Required action — Copy each line of the records that contains the word "left".

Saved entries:
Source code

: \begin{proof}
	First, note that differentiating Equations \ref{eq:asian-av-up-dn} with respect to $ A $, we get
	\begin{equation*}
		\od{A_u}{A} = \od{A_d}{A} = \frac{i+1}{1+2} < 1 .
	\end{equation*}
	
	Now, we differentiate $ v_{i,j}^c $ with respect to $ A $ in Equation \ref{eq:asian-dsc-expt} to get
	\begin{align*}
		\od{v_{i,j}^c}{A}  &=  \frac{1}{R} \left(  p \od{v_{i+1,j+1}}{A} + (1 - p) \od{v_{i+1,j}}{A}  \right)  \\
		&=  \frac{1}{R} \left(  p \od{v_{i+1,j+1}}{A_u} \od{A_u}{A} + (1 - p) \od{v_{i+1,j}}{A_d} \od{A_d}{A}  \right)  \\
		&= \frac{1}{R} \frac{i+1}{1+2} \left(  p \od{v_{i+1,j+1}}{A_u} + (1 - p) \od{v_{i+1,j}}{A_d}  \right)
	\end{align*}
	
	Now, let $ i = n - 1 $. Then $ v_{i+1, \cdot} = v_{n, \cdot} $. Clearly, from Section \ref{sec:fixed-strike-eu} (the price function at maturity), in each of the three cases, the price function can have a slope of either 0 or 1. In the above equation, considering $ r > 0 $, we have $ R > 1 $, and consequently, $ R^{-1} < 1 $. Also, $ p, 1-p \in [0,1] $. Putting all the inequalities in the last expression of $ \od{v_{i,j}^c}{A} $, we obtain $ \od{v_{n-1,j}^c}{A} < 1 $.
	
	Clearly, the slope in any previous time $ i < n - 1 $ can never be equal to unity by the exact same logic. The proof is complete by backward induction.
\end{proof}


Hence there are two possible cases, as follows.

* * *

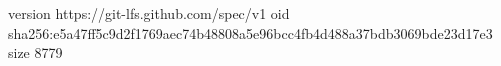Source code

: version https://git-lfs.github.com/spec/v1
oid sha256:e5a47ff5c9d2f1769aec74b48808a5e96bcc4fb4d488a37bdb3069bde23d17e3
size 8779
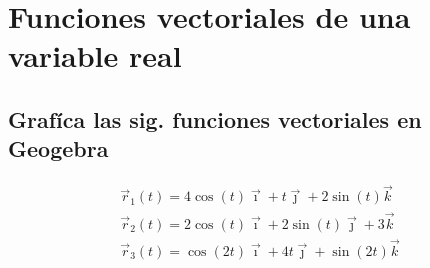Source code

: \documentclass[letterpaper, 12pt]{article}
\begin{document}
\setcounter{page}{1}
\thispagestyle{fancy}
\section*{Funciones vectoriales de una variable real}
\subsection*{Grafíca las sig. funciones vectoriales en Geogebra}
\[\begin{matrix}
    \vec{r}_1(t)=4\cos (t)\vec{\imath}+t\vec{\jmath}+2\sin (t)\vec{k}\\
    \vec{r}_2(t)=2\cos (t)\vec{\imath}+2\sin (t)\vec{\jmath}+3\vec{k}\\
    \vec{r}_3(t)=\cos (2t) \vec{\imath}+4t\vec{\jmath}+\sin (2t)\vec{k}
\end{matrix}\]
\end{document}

--

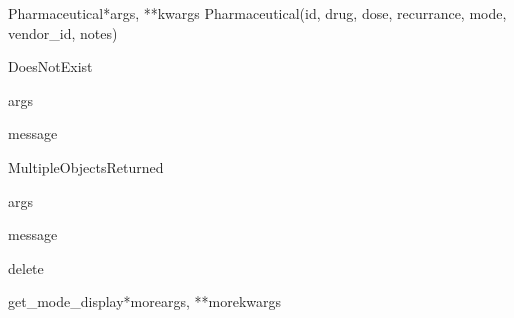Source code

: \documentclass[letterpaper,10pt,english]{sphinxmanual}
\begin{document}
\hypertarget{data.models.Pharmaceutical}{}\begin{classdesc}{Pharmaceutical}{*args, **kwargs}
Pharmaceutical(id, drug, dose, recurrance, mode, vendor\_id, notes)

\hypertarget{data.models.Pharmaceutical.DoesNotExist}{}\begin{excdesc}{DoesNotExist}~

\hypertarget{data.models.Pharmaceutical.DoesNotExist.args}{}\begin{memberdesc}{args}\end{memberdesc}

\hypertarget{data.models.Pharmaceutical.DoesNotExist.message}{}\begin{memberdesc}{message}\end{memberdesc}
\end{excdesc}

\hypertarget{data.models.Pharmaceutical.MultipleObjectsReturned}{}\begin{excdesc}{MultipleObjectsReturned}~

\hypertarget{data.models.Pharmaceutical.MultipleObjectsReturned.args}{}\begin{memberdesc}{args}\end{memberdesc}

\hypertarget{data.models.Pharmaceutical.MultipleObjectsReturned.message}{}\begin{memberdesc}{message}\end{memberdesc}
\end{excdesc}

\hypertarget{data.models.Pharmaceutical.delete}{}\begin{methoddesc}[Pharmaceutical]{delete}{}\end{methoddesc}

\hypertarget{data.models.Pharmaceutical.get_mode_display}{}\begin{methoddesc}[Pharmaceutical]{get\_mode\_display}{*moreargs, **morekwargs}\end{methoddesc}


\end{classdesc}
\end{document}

Response to this task —
		\od{v_{i,j}^c}{A}  &=  \frac{1}{R} \left(  p \od{v_{i+1,j+1}}{A} + (1 - p) \od{v_{i+1,j}}{A}  \right)  \\
		&=  \frac{1}{R} \left(  p \od{v_{i+1,j+1}}{A_u} \od{A_u}{A} + (1 - p) \od{v_{i+1,j}}{A_d} \od{A_d}{A}  \right)  \\
		&= \frac{1}{R} \frac{i+1}{1+2} \left(  p \od{v_{i+1,j+1}}{A_u} + (1 - p) \od{v_{i+1,j}}{A_d}  \right)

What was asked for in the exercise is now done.